# Right size tip-out tray for kitchen sink cabinet



## boston_guy (Jul 7, 2012)

My kitchen sink cabinet is 24" wide.

I want to order a tip-out tray for it above the door. This way I can store things like sponges. There are a lot of such trays available on Amazon.

However, I need to know how to determine the right size.

Do you go by your cabinet's width? Or do you go by the size of the actual opening? My opening is 5" high by 20 5/8" wide.

On Amazon they have a 19" tip-out tray (http://www.amazon.com/Rev---Shelf-Stainless-Steel-Tip-Out/dp/B003O9B9W2/ref=sr_1_8?ie=UTF8&qid=1426529076&sr=8-8&keywords=tip-out+tray). Is this the size I need?


----------



## Ocelot (Mar 6, 2011)

Oh.

I thought you were going to describe how to make one…

... out of wood.

I need some that fit.

-Paul


----------



## pintodeluxe (Sep 12, 2010)

That part is just the tray. As long as it fits in the opening, with a little room for the hinges, you should be fine. We have one of those and never use it. The space in the tray is so small, that it's not very useful. Our garbage can sits below the sink, so anything placed in the tray is prone to falling in the garbage!


----------



## boston_guy (Jul 7, 2012)

Sorry, I wish I knew how to design one. I would definitely share the info with you.



> Oh.
> 
> I thought you were going to describe how to make one…
> 
> ...


----------



## boston_guy (Jul 7, 2012)

Thanks a lot.

What about the depth?

In other words, this tip-out tray will be in the kitchen sink cabinet.

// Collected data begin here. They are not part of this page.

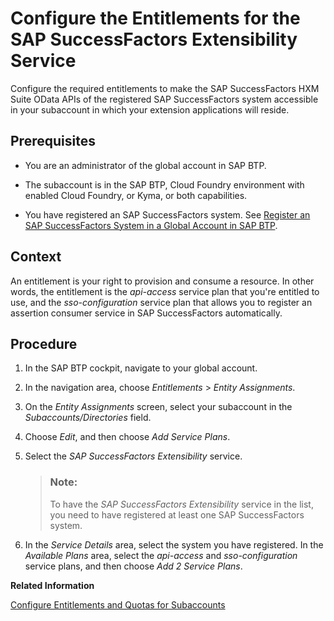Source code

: <!-- loiob01e6255607a42889483115dbd56cc1f -->

# Configure the Entitlements for the SAP SuccessFactors Extensibility Service

Configure the required entitlements to make the SAP SuccessFactors HXM Suite OData APIs of the registered SAP SuccessFactors system accessible in your subaccount in which your extension applications will reside.



<a name="loiob01e6255607a42889483115dbd56cc1f__prereq_szz_lb1_x3b"/>

## Prerequisites

-   You are an administrator of the global account in SAP BTP.

-   The subaccount is in the SAP BTP, Cloud Foundry environment with enabled Cloud Foundry, or Kyma, or both capabilities.

-   You have registered an SAP SuccessFactors system. See [Register an SAP SuccessFactors System in a Global Account in SAP BTP](register-an-sap-successfactors-system-in-a-global-account-in-sap-btp-e956ba2.md).




<a name="loiob01e6255607a42889483115dbd56cc1f__context_rvd_hxm_3pb"/>

## Context

An entitlement is your right to provision and consume a resource. In other words, the entitlement is the *api-access* service plan that you're entitled to use, and the *sso-configuration* service plan that allows you to register an assertion consumer service in SAP SuccessFactors automatically.



<a name="loiob01e6255607a42889483115dbd56cc1f__steps_ynv_cxm_3pb"/>

## Procedure

1.  In the SAP BTP cockpit, navigate to your global account.

2.  In the navigation area, choose *Entitlements* \> *Entity Assignments*.

3.  On the *Entity Assignments* screen, select your subaccount in the *Subaccounts/Directories* field.

4.  Choose *Edit*, and then choose *Add Service Plans*.

5.  Select the *SAP SuccessFactors Extensibility* service.

    > ### Note:  
    > To have the *SAP SuccessFactors Extensibility* service in the list, you need to have registered at least one SAP SuccessFactors system.

6.  In the *Service Details* area, select the system you have registered. In the *Available Plans* area, select the *api-access* and *sso-configuration* service plans, and then choose *Add 2 Service Plans*.


**Related Information**  


[Configure Entitlements and Quotas for Subaccounts](../50-administration-and-ops/configure-entitlements-and-quotas-for-subaccounts-5ba357b.md "Distribute the entitlements that are available in your global account by adding service plans and their allowed quotas to your subaccounts using SAP BTP cockpit.")

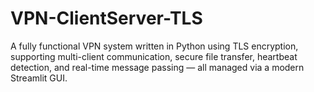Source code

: # VPN-ClientServer-TLS
A fully functional VPN system written in Python using TLS encryption, supporting multi-client communication, secure file transfer, heartbeat detection, and real-time message passing — all managed via a modern Streamlit GUI.

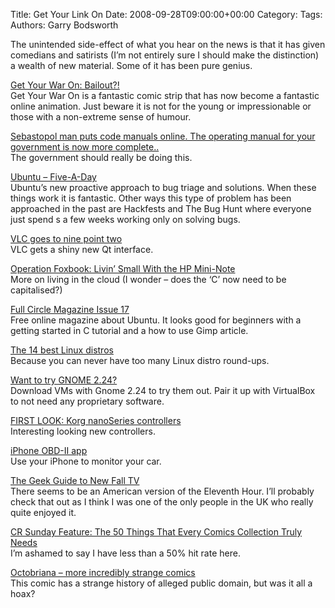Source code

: Title: Get Your Link On
Date: 2008-09-28T09:00:00+00:00
Category: 
Tags: 
Authors: Garry Bodsworth

The unintended side-effect of what you hear on the news is that it has given comedians and satirists (I&#8217;m not entirely sure I should make the distinction) a wealth of new material. Some of it has been pure genius.

[Get Your War On: Bailout?!][1]  
Get Your War On is a fantastic comic strip that has now become a fantastic online animation. Just beware it is not for the young or impressionable or those with a non-extreme sense of humour.

[Sebastopol man puts code manuals online. The operating manual for your government is now more complete..][2]  
The government should really be doing this.

[Ubuntu &#8211; Five-A-Day][3]  
Ubuntu&#8217;s new proactive approach to bug triage and solutions. When these things work it is fantastic. Other ways this type of problem has been approached in the past are Hackfests and The Bug Hunt where everyone just spend s a few weeks working only on solving bugs.

[VLC goes to nine point two][4]  
VLC gets a shiny new Qt interface.

[Operation Foxbook: Livin’ Small With the HP Mini-Note][5]  
More on living in the cloud (I wonder &#8211; does the &#8216;C&#8217; now need to be capitalised?)

[Full Circle Magazine Issue 17][6]  
Free online magazine about Ubuntu. It looks good for beginners with a getting started in C tutorial and a how to use Gimp article.

[The 14 best Linux distros][7]  
Because you can never have too many Linux distro round-ups.

[Want to try GNOME 2.24?][8]  
Download VMs with Gnome 2.24 to try them out. Pair it up with VirtualBox to not need any proprietary software.

[FIRST LOOK: Korg nanoSeries controllers][9]  
Interesting looking new controllers.

[iPhone OBD-II app][10]  
Use your iPhone to monitor your car.

[The Geek Guide to New Fall TV][11]  
There seems to be an American version of the Eleventh Hour. I&#8217;ll probably check that out as I think I was one of the only people in the UK who really quite enjoyed it.

[CR Sunday Feature: The 50 Things That Every Comics Collection Truly Needs][12]  
I&#8217;m ashamed to say I have less than a 50% hit rate here.

[Octobriana &#8211; more incredibly strange comics][13]  
This comic has a strange history of alleged public domain, but was it all a hoax?

 [1]: http://www.236.com/video/2008/get_your_war_on_bailout_1_9145.php
 [2]: http://blog.makezine.com/archive/2008/09/sebastopol_man_puts_code.html?CMP=OTC-0D6B48984890
 [3]: https://wiki.ubuntu.com/5-A-Day
 [4]: http://www.linux.com/feature/148944
 [5]: http://technologizer.com/2008/09/26/operation-foxbook-livin-small-with-the-hp-mini-note/
 [6]: http://dl.fullcirclemagazine.org/issue17_en.pdf
 [7]: http://www.techradar.com/news/software/operating-systems/the-14-best-linux-distros-465771
 [8]: http://www.bani.com.br/lang/en/2008/09/27/want-to-try-gnome-224quer-testar-o-gnome-224/
 [9]: http://www.musicradar.com/news/tech/first-look-korg-nanoseries-controllers-175211
 [10]: http://hackaday.com/2008/09/27/use-rev-on-your-iphone-to-read-your-obd-ii-port/
 [11]: http://www.geeksaresexy.net/2008/09/26/the-geek-guide-to-new-fall-tv/
 [12]: http://www.comicsreporter.com/index.php/fifty_things_that_every_great_comics_collection_needs_to_have/
 [13]: http://forbiddenplanet.co.uk/blog/?p=9443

How much distance is required between the tray and sink?

In life there's always a complication. I had not thought of this until someone, who was at my home, brought it up.

Thanks for your feedback.



> That part is just the tray. As long as it fits in the opening, with a little room for the hinges, you should be fine. We have one of those and never use it. The space in the tray is so small, that it s not very useful. Our garbage can sits below the sink, so anything placed in the tray is prone to falling in the garbage!
> 
> - pintodeluxe


----------



## pjones46 (Mar 1, 2011)

This LINK may help you. They make a cut to fit tray.


----------



## MT_Stringer (Jul 21, 2009)

Just my thinking but you should be able to remove the false drawer front from the cabinet. At east you need to be able to remove it if you plan to install a tray and hinges.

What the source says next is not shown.